The Moment I Fell in Love with Teeth
Because of the nature of a lot of these scenes (NSFW), I won’t be directly posting the videos to the blog. I will link them if you want to watch them because they are awesome. The film starts off with a super awkward presentation about abstinence from our main character, which is great, but the scene that locked me in loving this film has to be the sex ed scene. As a high school biology teacher, I always get asked about teaching sex ed, and honestly, it’s not as awkward as people think. But the way the scene plays out feels exactly like how people think it happens in real life. The entire scene is golden, from the giant censor stickers over the vagina to the teacher’s reluctance to even utter the dreaded V-word. It is pure comedy gold.

Most Rewatchable Scene
After Dawn’s love interest tried to rape her in a cave and she inadvertently bites his dick off, she goes to an OBGYN because she is rightfully concerned about what’s happening downstairs. What starts off as an awkward standard medical procedure turns quickly into “gloves are off, let’s see if I can fit my whole hand inside.” Not cool, doc. A little nibble later, and our creepo doctor is now fingerless screaming bloody murder. The gore is just enough to gross us out without being so much to take away from the humor of the scene. The absurdity alone of the doctor, fist deep, trying desperately to wrestle his hand out from the vagina-jaws, thrashing about on the examining table, is just amazing. This is the scene I was shown to got me hooked on the film, and it is probably the single greatest moment.

The Best Scene
Without a doubt, the OBGYN scene is the best, but we do get some sweet, sweet revenge in the last half of the film. The film ends with Dawn taking her newfound power into her own hands and deciding to kill her stepbrother, who was too busy fucking his girlfriend to save her mother from a medical emergency. The scene ends with a dog eating the severed stepbrother’s penis and spitting out the glans-piercing. It is glorious.

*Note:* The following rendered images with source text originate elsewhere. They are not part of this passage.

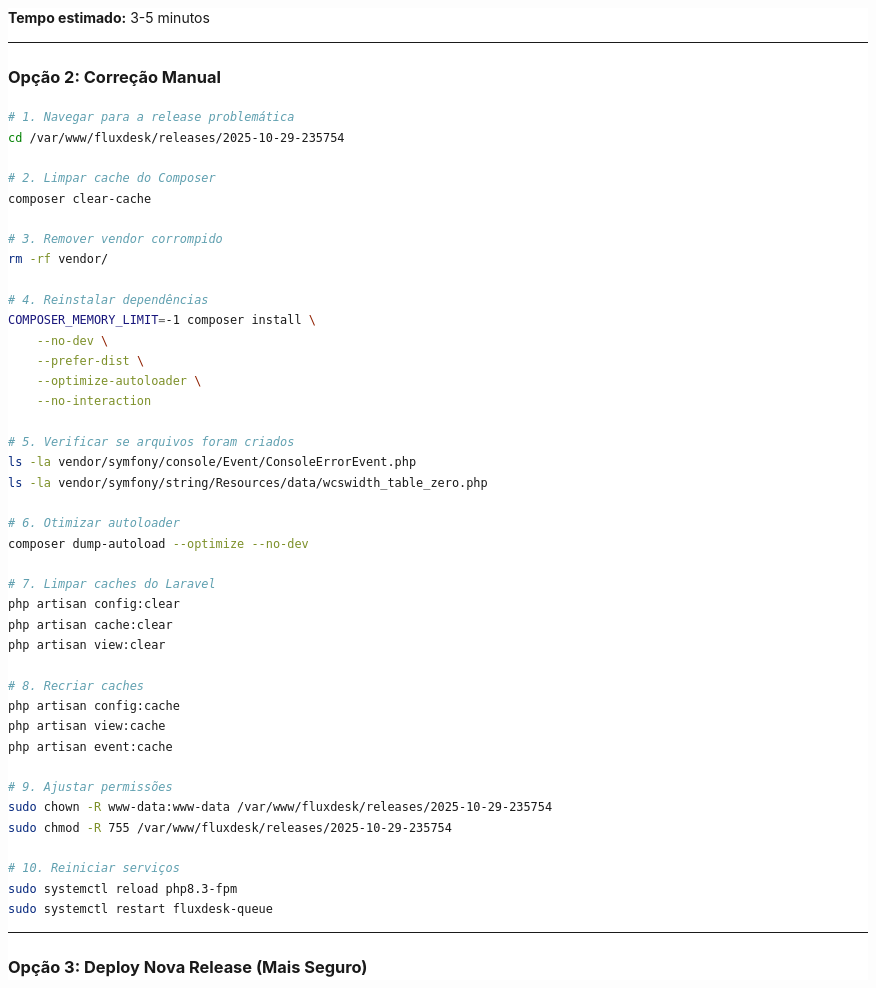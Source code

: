 **Tempo estimado:** 3-5 minutos

---

### Opção 2: Correção Manual

```bash
# 1. Navegar para a release problemática
cd /var/www/fluxdesk/releases/2025-10-29-235754

# 2. Limpar cache do Composer
composer clear-cache

# 3. Remover vendor corrompido
rm -rf vendor/

# 4. Reinstalar dependências
COMPOSER_MEMORY_LIMIT=-1 composer install \
    --no-dev \
    --prefer-dist \
    --optimize-autoloader \
    --no-interaction

# 5. Verificar se arquivos foram criados
ls -la vendor/symfony/console/Event/ConsoleErrorEvent.php
ls -la vendor/symfony/string/Resources/data/wcswidth_table_zero.php

# 6. Otimizar autoloader
composer dump-autoload --optimize --no-dev

# 7. Limpar caches do Laravel
php artisan config:clear
php artisan cache:clear
php artisan view:clear

# 8. Recriar caches
php artisan config:cache
php artisan view:cache
php artisan event:cache

# 9. Ajustar permissões
sudo chown -R www-data:www-data /var/www/fluxdesk/releases/2025-10-29-235754
sudo chmod -R 755 /var/www/fluxdesk/releases/2025-10-29-235754

# 10. Reiniciar serviços
sudo systemctl reload php8.3-fpm
sudo systemctl restart fluxdesk-queue
```

---

### Opção 3: Deploy Nova Release (Mais Seguro)
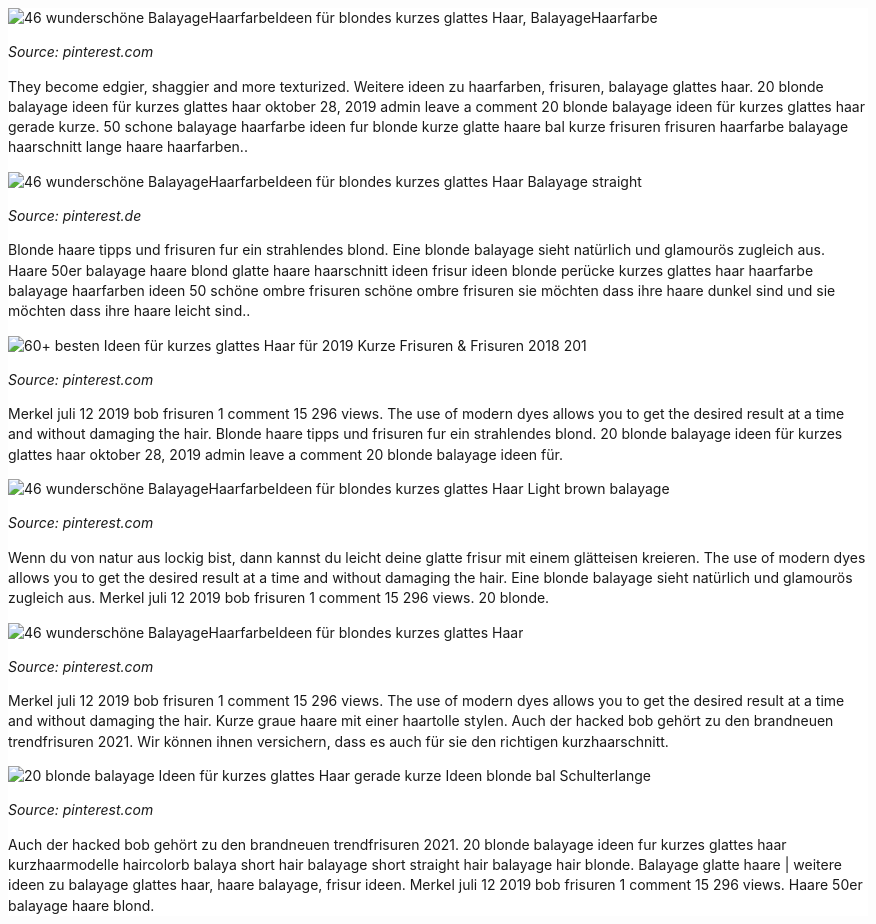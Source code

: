 
![46 wunderschöne BalayageHaarfarbeIdeen für blondes kurzes glattes Haar, BalayageHaarfarbe](https://i.pinimg.com/originals/30/50/72/3050720072a30487e1518925a2eadace.jpg "46 wunderschöne BalayageHaarfarbeIdeen für blondes kurzes glattes Haar, BalayageHaarfarbe")

*Source: pinterest.com*

They become edgier, shaggier and more texturized. Weitere ideen zu haarfarben, frisuren, balayage glattes haar. 20 blonde balayage ideen für kurzes glattes haar oktober 28, 2019 admin leave a comment 20 blonde balayage ideen für kurzes glattes haar gerade kurze. 50 schone balayage haarfarbe ideen fur blonde kurze glatte haare bal kurze frisuren frisuren haarfarbe balayage haarschnitt lange haare haarfarben..


![46 wunderschöne BalayageHaarfarbeIdeen für blondes kurzes glattes Haar Balayage straight](https://i.pinimg.com/originals/cf/2b/42/cf2b424368551fbe59d55f1c8d0c35de.jpg "46 wunderschöne BalayageHaarfarbeIdeen für blondes kurzes glattes Haar Balayage straight")

*Source: pinterest.de*

Blonde haare tipps und frisuren fur ein strahlendes blond. Eine blonde balayage sieht natürlich und glamourös zugleich aus. Haare 50er balayage haare blond glatte haare haarschnitt ideen frisur ideen blonde perücke kurzes glattes haar haarfarbe balayage haarfarben ideen 50 schöne ombre frisuren schöne ombre frisuren sie möchten dass ihre haare dunkel sind und sie möchten dass ihre haare leicht sind..


![60+ besten Ideen für kurzes glattes Haar für 2019 Kurze Frisuren &amp; Frisuren 2018 201](https://i.pinimg.com/originals/46/0b/c6/460bc604893a8a34dbab7cd807e25963.jpg "60+ besten Ideen für kurzes glattes Haar für 2019 Kurze Frisuren &amp; Frisuren 2018 201")

*Source: pinterest.com*

Merkel juli 12 2019 bob frisuren 1 comment 15 296 views. The use of modern dyes allows you to get the desired result at a time and without damaging the hair. Blonde haare tipps und frisuren fur ein strahlendes blond. 20 blonde balayage ideen für kurzes glattes haar oktober 28, 2019 admin leave a comment 20 blonde balayage ideen für.


![46 wunderschöne BalayageHaarfarbeIdeen für blondes kurzes glattes Haar Light brown balayage](https://i.pinimg.com/736x/ca/db/32/cadb32cfec8b6aeb1adf8459b7520b54.jpg "46 wunderschöne BalayageHaarfarbeIdeen für blondes kurzes glattes Haar Light brown balayage")

*Source: pinterest.com*

Wenn du von natur aus lockig bist, dann kannst du leicht deine glatte frisur mit einem glätteisen kreieren. The use of modern dyes allows you to get the desired result at a time and without damaging the hair. Eine blonde balayage sieht natürlich und glamourös zugleich aus. Merkel juli 12 2019 bob frisuren 1 comment 15 296 views. 20 blonde.


![46 wunderschöne BalayageHaarfarbeIdeen für blondes kurzes glattes Haar ](https://i.pinimg.com/originals/97/0f/5b/970f5b456370ba08e73fb093380134a4.jpg "46 wunderschöne BalayageHaarfarbeIdeen für blondes kurzes glattes Haar ")

*Source: pinterest.com*

Merkel juli 12 2019 bob frisuren 1 comment 15 296 views. The use of modern dyes allows you to get the desired result at a time and without damaging the hair. Kurze graue haare mit einer haartolle stylen. Auch der hacked bob gehört zu den brandneuen trendfrisuren 2021. Wir können ihnen versichern, dass es auch für sie den richtigen kurzhaarschnitt.


![20 blonde balayage Ideen für kurzes glattes Haar gerade kurze Ideen blonde bal Schulterlange](https://i.pinimg.com/originals/9a/23/95/9a2395fcfecb683f1efa1371ae58245a.jpg "20 blonde balayage Ideen für kurzes glattes Haar gerade kurze Ideen blonde bal Schulterlange")

*Source: pinterest.com*

Auch der hacked bob gehört zu den brandneuen trendfrisuren 2021. 20 blonde balayage ideen fur kurzes glattes haar kurzhaarmodelle haircolorb balaya short hair balayage short straight hair balayage hair blonde. Balayage glatte haare | weitere ideen zu balayage glattes haar, haare balayage, frisur ideen. Merkel juli 12 2019 bob frisuren 1 comment 15 296 views. Haare 50er balayage haare blond.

Why should you rewatch it?
My favorite horror films are the ones that make you laugh, make you cringe, and make you scream all within the run-time. This is a film that I think has been forgotten mostly because The Human Centipede kind of occupied the same place at relatively the same time. Which is a shame because while human centipedes are gross, it’s such a shallow horror with no real meat to it. This. This is pure comedy-horror gold.